Slow down. Heeding those two words puts us on track for both success and well-being.

Why? Two reasons.

First, it makes us better at everything (except track, swimming and other races where going slow is not advised).

Second, it makes us feel better. More content. Happier.

The opposite is also true. Rushing, hurrying, scurrying — i.e., going fast — only create tension and stress.

Why? Because rushing takes us out of the moment. We’re rushing precisely because we want to get somewhere more important than where we are now, which is always a bad idea, unless you’re running from a hungry grizzly bear.

Going fast takes us away from our center. It destabilizes us.

It’s like shaking up a snow globe, which clouds our visibility. Slowing down causes the snow to settle, allowing us to see clearly.

Rushing is a habit

Why do we rush and tend to want do things fast? One simple reason is that it’s a habit.

When you walk quickly from your bedroom to the kitchen are you doing so because of the fractions of a second you’re going to save or because…well, that’s what you’ve always done.

A reason many of us into that habit in the first place is that society, especially here in America, encourages us to go, go, go. Hustle, hustle, hustle. Do, do, do.

Multitasking isn’t what it’s cracked up to be

So many people I know are proud of their ability to do several things at once. Yes, I’m talking about you multitaskers out there.

A dad checks football scores on his phone while shooting baskets with his son and simultaneously surveying his yard to see what kind of work it’ll need over the weekend. Isn’t that great?

NO. It’s not. As the Zen saying goes:

“Zen is doing one thing at a time.”

Be like Mike

There are numerous examples of fabulously talented and successful people who operate from this place of “slowness.” I’ll pick one. Michael Jordan, the greatest basketball player of all time.

I watched the ESPN documentary on his and the Chicago Bulls’ dominating run in the 1990s. On the court Jordan was obviously lightning quick.

But watch him when the ball is dead or during timeouts. He didn’t rush or seem like he was thinking about anything. He walked slowly, loosely, calmly.
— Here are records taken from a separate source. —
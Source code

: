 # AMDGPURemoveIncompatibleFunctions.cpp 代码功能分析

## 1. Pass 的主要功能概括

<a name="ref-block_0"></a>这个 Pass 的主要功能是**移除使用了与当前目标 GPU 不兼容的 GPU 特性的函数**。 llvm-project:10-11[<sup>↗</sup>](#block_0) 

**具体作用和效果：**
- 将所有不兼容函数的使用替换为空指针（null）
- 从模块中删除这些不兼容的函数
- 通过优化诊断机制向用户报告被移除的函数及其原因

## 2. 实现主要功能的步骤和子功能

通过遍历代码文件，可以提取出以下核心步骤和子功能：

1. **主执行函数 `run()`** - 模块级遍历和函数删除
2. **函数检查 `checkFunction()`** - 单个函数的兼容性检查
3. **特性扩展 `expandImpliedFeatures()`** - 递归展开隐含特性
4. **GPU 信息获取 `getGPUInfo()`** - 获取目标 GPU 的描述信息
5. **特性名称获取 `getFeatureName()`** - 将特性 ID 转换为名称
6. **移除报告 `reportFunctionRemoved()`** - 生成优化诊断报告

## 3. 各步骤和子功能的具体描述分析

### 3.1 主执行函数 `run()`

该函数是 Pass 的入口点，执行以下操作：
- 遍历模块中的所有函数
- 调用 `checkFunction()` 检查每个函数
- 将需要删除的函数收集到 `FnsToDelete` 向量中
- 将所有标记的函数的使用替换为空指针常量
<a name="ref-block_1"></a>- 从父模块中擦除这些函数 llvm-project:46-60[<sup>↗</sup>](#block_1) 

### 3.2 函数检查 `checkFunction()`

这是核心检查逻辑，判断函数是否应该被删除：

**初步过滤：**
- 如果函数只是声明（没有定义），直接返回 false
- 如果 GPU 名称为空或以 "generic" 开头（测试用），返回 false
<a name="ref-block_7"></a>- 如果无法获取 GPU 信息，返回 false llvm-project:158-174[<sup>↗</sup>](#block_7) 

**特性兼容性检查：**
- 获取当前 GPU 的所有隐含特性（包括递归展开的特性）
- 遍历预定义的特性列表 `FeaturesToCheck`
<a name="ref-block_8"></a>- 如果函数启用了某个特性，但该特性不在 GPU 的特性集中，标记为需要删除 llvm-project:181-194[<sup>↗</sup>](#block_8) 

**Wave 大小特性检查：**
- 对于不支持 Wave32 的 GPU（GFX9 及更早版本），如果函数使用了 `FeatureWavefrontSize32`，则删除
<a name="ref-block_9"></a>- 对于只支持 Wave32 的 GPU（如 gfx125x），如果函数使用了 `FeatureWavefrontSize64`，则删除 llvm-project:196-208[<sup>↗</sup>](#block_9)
Same after the game when he emerged from the locker room in his suit and eased down the hall with a slow, halcyon stride that oozed cool.

That state of stillness, that groove, is what allowed Jordan’s inner genius to take center stage and do things that we mere mortals could only watch with awe.

Five scenarios for you to slow down

Okay, so slowing down helps us feel better and perform better. But how about some concrete tips on how to incorporate that into our lives? Here are five.

The first area is for you meditators. One could say that the ultimate objective of meditation is to slow the mind down so much that the only thing left is silent stillness. That’s not easy to achieve, but here’s something that helps me a lot.

Early on in my meditation sessions I’ll often say the words ‘slow down’ as a way of easing me toward stillness. On an inhale I say “slow” and on the exhale I say “down.” Try five breaths like that early on in your session and I can almost guarantee that your mind will slow down.

Second, next time you go to the grocery store make a conscious effort to walk slowly through the parking lot from your car to the entrance. Most people rush from their cars to the store. Why? Again, because it’s a habit.

I discovered a few years back that I was doing this so I decided to try walking slowly. It changed my inner “vibe” in a matter of seconds. If you really want to feel calm and good, take some slow, deep breaths as you slowly walk through the lot.

Thirdtry slowing down next time you’re struggling with a difficult work project. Whether it’s writing a memo or preparing a presentation, try closing your eyes and doing at least three long breaths saying “slow” on the inhale and “down” on the exhale.

Often, the reason we’re struggling is that our minds are racing with thoughts of, “I’ll never get this going,” or “I hate writing these memos.” Slowing down helps us achieve the focus needed to dive into the work.

Fourth, try driving slower. I don’t mean going 20 in a 45 MPH zone. Just try tamping down a bit on the old accelerator. The few seconds you lose will be more than made up for by the clarity of mind and inner calm you gain.

Fifth, try brushing your teeth a little more slowly. I know. This one seems tough. You just want to get through it. But this is one of those quintessential mindfulness traps. This, and drying off after a shower.

Why? When was the last time you brushed your teeth or dried off and actually had your attention focused on those two acts? We’re always somewhere else in our heads when we perform these things and that’s not a good place to be.

So try it. At least once. Brush your teeth slowly and place your attention on the brushing of your teeth. My method is to take three long, slow breaths while brushing.

The takeaway

Slowing down isn’t easy for most of us, myself included. But it works.

You can use it virtually any time, especially when you’re feeling a little anxious. When feeling that way, try closing your eyes and taking a few deep breaths, saying ‘slow’ on the inhale and ‘down’ on the exhale.

Give it a try. It’s another arrow to put in your self-care, mindfulness quiver.